Khan who spoke only in bits and pieces about what he went through, still managed to bring out the complete terror of imprisonment. The Special Task Force that arrested him from Mumbai, and kept him in custody for a few days, stripped the doctor, beat him repeatedly, did not let him sleep, abused and threatened him till he had no idea of where he was or what was going on. He could not sit because of the increasing pain, but one of the questions he remembers was about a supposed powder he had invented to kill everyone. “They treated me as if I was some terrorist, a hard core criminal,” he recalls wryly.

From custody he was sent to Mathura jail on the night of January 31. All he wants to do now is somehow forget what followed. He was kept in solitary confinement in a tiny cell for five days and nights.

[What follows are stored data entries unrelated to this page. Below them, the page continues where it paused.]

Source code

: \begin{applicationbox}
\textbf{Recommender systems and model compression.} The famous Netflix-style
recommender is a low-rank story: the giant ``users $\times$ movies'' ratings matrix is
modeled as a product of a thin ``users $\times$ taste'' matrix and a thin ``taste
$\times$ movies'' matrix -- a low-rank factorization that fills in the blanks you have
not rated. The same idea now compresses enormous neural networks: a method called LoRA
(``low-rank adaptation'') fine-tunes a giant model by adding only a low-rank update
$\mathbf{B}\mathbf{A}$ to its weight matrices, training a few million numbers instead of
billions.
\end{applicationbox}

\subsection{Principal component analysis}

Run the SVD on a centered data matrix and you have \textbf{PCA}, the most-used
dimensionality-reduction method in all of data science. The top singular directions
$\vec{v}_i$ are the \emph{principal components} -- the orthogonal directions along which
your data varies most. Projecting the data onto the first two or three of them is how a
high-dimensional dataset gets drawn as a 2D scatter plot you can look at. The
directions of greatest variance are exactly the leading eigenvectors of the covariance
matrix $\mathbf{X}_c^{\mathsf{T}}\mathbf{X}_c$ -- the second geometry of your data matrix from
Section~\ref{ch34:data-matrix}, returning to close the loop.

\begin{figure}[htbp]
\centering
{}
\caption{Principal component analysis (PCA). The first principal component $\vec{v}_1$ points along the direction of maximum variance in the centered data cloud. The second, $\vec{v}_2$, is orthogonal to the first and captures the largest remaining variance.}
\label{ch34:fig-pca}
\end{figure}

He was given two rotis and a little water for the five days. Khan says since he was hungry so ate the first roti rapidly, and then realised that he was not getting any more. “So I dried the second roti, and would break small pieces and eat with the water,” he recalls. “But I became so hungry and desperate that I would scream out loudly, ask for food, beg for food, gnaw at my clothes. I started hallucinating about food, dishes in the air…”, he says. “I could not pass urine, and when I did the pain accompanying the few drops had me screaming again,” he says recalling the agony.

Meanwhile his family was running for legal help and his brother finally managed it at the time. Khan was then moved to a cell with 150 inmates against the capacity of 40 to a maximum of 60. There was one toilet, and the inmates had to queue often for half an hour or more to use it. The staple diet was watery dal and chapatis twice a day, with the morning meal occasional and usually just some chana or dalia. In Covid times the inmates had no space to even sit, with sweaty bodies huddled in corners at night, without even the space to turn.

The trauma remains, “as I never thought they would hit and beat me, it never even crossed my mind.” The authorities kept skirting court orders or delaying court hearings. For instance during the last six months the High Court gave dates at least 14 times but five judges recused themselves from the cause, causing delays of two to three weeks each time. Khan’s family was doggedly persistent, and as he says, it is because of their effort and the “excellent” ruling that he is out of jail. As Khan says, “I have been married for just five years, and have spent two and a half years of this in jail.”

Now please stay out of jail. “But what have I done, what can I do? I said nothing, I only speak about my love for India, the Constitution and the law. I have never made any inflammatory speeches, I have never incited people, I speak about the issues of concern and yet I was taken in, tortured and beaten, “ Khan points out. “I do not want to go to jail but they drag me there on false pretext, and even this time kept telling me to stop talking about the children who had died in hospital, to forget about them,” he says.

Khan is very concerned about his family. “They have gone through a lot, they have suffered tremendously. This is the first time my old mother folded her hands and pleaded with me to stay silent. My brothers had good business, these are finished completely. My wife has gone through hell. I am a stranger to my children. Why, what have I done to deserve all this,” he asks.

The charming, smiling, conscientious, courageous doctor is being targeted over and over again. What will you do now? Khan says that he wants to return to his profession, he needs to as well to earn money. The legal fees were huge, and as he and his family found, friends and others deserted them during this period of trial. But the UP government has kept him under suspension so that he cannot work anywhere as a result.